И лучезарно горели над площадью главы собора Покрова. Столпы девяти престолов подымались с каменного цоколя. Луковки и купола в яри, золоте, лазури и сверкающей чешуе венчали их. Как цветочный куст, красоты непорочной, нетленной, сиял собор над грязным снегом широкой площади. Красная заря ранней, еще не тронувшей льда и снега, весны заклубилась над византийскими шапками башен, над теремами, черными улицами, зубцами стен.
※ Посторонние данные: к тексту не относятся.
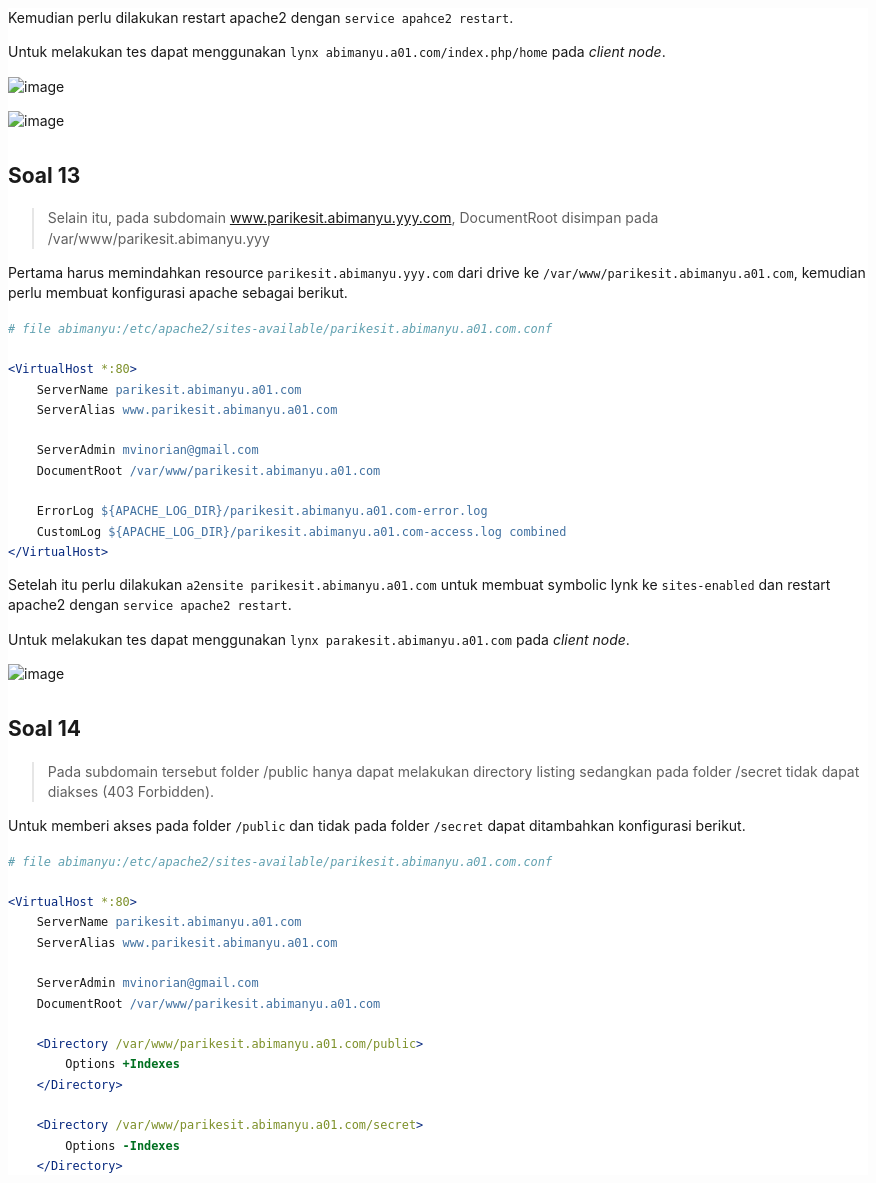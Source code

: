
 ```apache
```

Kemudian perlu dilakukan restart apache2 dengan `service apahce2 restart`.

Untuk melakukan tes dapat menggunakan `lynx abimanyu.a01.com/index.php/home` pada _client node_.

![image](https://github.com/mvinorian/jarkom-praktikum-2/assets/54766683/703032d5-6431-4a61-9239-00405661e2dd)

![image](https://github.com/mvinorian/jarkom-praktikum-2/assets/54766683/095ade43-d86c-4b84-bf8c-4a88344260f2)

## Soal 13

> Selain itu, pada subdomain www.parikesit.abimanyu.yyy.com, DocumentRoot disimpan pada /var/www/parikesit.abimanyu.yyy

Pertama harus memindahkan resource `parikesit.abimanyu.yyy.com` dari drive ke `/var/www/parikesit.abimanyu.a01.com`, kemudian perlu membuat konfigurasi apache sebagai berikut.

```apache
# file abimanyu:/etc/apache2/sites-available/parikesit.abimanyu.a01.com.conf

<VirtualHost *:80>
	ServerName parikesit.abimanyu.a01.com
	ServerAlias www.parikesit.abimanyu.a01.com

	ServerAdmin mvinorian@gmail.com
	DocumentRoot /var/www/parikesit.abimanyu.a01.com

	ErrorLog ${APACHE_LOG_DIR}/parikesit.abimanyu.a01.com-error.log
	CustomLog ${APACHE_LOG_DIR}/parikesit.abimanyu.a01.com-access.log combined
</VirtualHost>
```

Setelah itu perlu dilakukan `a2ensite parikesit.abimanyu.a01.com` untuk membuat symbolic lynk ke `sites-enabled` dan restart apache2 dengan `service apache2 restart`.

Untuk melakukan tes dapat menggunakan `lynx parakesit.abimanyu.a01.com` pada _client node_.

![image](https://github.com/mvinorian/jarkom-praktikum-2/assets/54766683/b8b7bcb4-cd12-4048-8f7b-537af5539902)

## Soal 14

> Pada subdomain tersebut folder /public hanya dapat melakukan directory listing sedangkan pada folder /secret tidak dapat diakses (403 Forbidden).

Untuk memberi akses pada folder `/public` dan tidak pada folder `/secret` dapat ditambahkan konfigurasi berikut.

```apache
# file abimanyu:/etc/apache2/sites-available/parikesit.abimanyu.a01.com.conf

<VirtualHost *:80>
	ServerName parikesit.abimanyu.a01.com
	ServerAlias www.parikesit.abimanyu.a01.com

	ServerAdmin mvinorian@gmail.com
	DocumentRoot /var/www/parikesit.abimanyu.a01.com

	<Directory /var/www/parikesit.abimanyu.a01.com/public>
		Options +Indexes
	</Directory>

	<Directory /var/www/parikesit.abimanyu.a01.com/secret>
		Options -Indexes
	</Directory>

```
И колокольни Кремля, златоверхие, сквозные на закатном огне, затрезвонили о московской славе…
Посадский в нагольном тулупе не сразу вернулся домой. Он любил солнечную, звонкую тишину пустынных улочек с рядами запертых ворот, улочек, кружащих затейливо и неторопливо, как человек, не хотящий в эти весенние дни дать себе никакой заботы; любил тихое и неумолчное постукивание капели; землистый мох, открывшийся в желобах, голубей на перекрестках; сияние города, то возносящегося на холмы, то широко припадающего с обеих сторон к полной густого, струящегося воздуха дороге реки, где уже раздвинулись и налились светлой водой следы санных колей; и небо – такой глубокой, такой жаркой голубизны, что, если закинуть голову и смотреть только на него, хотелось снять шапку, сбросить долой зимнюю одежду и расстегнуть рубаху.
Дома сосед, пасечник, спросил у посадского, мастеря свистульки для детей:
– Верно, будто и кесарь поднялся на нас?
– Кесарь! – сказал посадский. – Не верю тому. А пусть и кесарь. Народ-то, мужик-то, во! Когда та силища за себя станет… – непонятно намекнул он, подумав о мужике в синей поддевке.